- Born: June 4, 1951 (age 74)
- Occupation: publisher
- Years active: 1983–present
- Known for: De Geus and World Editions

= Eric Visser =

Eric Visser (born 4 June 1951) is the founder of both the Dutch publishing house De Geus and the Dutch-based publishing house World Editions.

==De Geus==
In 1983, he founded Dutch independent publishing house De Geus. Since then, he has continuously worked in publishing, as a publisher and managing director of De Geus. De Geus was based in Breda, while most of the contemporary publishing houses were in Amsterdam, because of this it was believed De Gues would not see success. As a self-stated firm believer in the saying: "The world starts where you are", Visser was personally motivated do the hard work.
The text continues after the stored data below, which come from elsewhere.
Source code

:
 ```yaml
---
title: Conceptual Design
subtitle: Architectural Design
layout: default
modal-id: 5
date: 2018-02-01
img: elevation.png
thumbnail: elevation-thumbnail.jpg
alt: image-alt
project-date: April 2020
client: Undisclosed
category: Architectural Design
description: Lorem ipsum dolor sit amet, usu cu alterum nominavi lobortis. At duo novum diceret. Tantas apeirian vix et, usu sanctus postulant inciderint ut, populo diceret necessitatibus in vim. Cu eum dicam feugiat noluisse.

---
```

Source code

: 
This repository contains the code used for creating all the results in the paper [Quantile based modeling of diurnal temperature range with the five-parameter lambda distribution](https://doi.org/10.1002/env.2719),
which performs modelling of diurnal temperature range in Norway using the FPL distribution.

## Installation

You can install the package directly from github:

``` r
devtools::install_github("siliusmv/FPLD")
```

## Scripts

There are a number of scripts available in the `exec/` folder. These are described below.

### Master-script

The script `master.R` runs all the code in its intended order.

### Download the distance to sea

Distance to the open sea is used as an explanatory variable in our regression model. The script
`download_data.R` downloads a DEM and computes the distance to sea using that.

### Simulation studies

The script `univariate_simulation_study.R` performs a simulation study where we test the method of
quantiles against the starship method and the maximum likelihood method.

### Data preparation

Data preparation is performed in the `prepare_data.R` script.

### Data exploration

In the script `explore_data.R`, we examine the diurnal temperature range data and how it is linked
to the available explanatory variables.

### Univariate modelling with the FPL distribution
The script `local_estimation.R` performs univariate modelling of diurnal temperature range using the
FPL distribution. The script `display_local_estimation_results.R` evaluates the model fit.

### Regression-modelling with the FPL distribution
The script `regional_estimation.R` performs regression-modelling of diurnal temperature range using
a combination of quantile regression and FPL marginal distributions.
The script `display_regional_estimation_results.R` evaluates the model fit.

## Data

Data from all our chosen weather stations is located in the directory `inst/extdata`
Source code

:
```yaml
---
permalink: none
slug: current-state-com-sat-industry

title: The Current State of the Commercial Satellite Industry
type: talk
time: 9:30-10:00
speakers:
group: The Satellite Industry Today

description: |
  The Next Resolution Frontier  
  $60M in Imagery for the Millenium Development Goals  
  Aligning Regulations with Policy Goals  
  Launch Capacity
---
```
Visser typed out and stapled the pages of the first title himself. De Geus grew steadily each year since its founding in 1983. As of April, 2026, De Geus has published over 2500 books.

Visser wanted to publish books that have depth and discuss social issues. The books had to reflect society, which is presumed to be why De Geus' seeks is to publish literature from all over the world by as many female as male authors.

Throughout the years Eric Visser and de Geus have published several authors, notably including Maya Angelou, Alaa Al-Aswany, Majgull Axelsson, Pat Barker, Aifric Campbell, Javier Cercas, and Jim Crace. Fourteen authors published by De Geus have gone on to win the Nobel Prize for Literature, including J.M.G. Le Clézio, Herta Müller, Mo Yan and Alice Munro.

Kader Abdolah, Esther Gerritsen and Annelies Verbeke’s debut novels were also published by De Geus, and now they are considered by many to be among the best writers of Dutch and Flemish literature.

In addition to working for De Geus and World Editions, Eric Visser was a board member for The General Publishing Group of the Dutch Publishers Association (which represents the interests of the affiliated publishing companies throughout the Netherlands) and for Literature Festival Winternachten in The Hague (a cultural festival with more than eighty writers, artists and musicians from approximately fifteen countries) and for the CPNB (Collective Promotion for the Dutch Book). He is also a member of the PEN International Publishers Circle.

In 2016, De Geus was sold to Singel Uitgeverijen and will relocate to Amsterdam.

==World Editions==
In 2013, Eric Visser started a new publishing house World Editions, a spin-off of De Geus. WE aims to make important titles available for the greatest possible audience. WE publishes in English for the international market.

WE's first titles were published in 2015: Craving by Esther Gerritsen, Gliding Flight by Anne-Gine Goemans, and Saturday’s Shadows by Ayesha Harruna Attah.

==Awards and honours==
In 2012 Eric received the French Chevalier des Arts et des Lettres award. In 2015, he was conferred as a Knight of the First Class Royal Norwegian Order of Merit.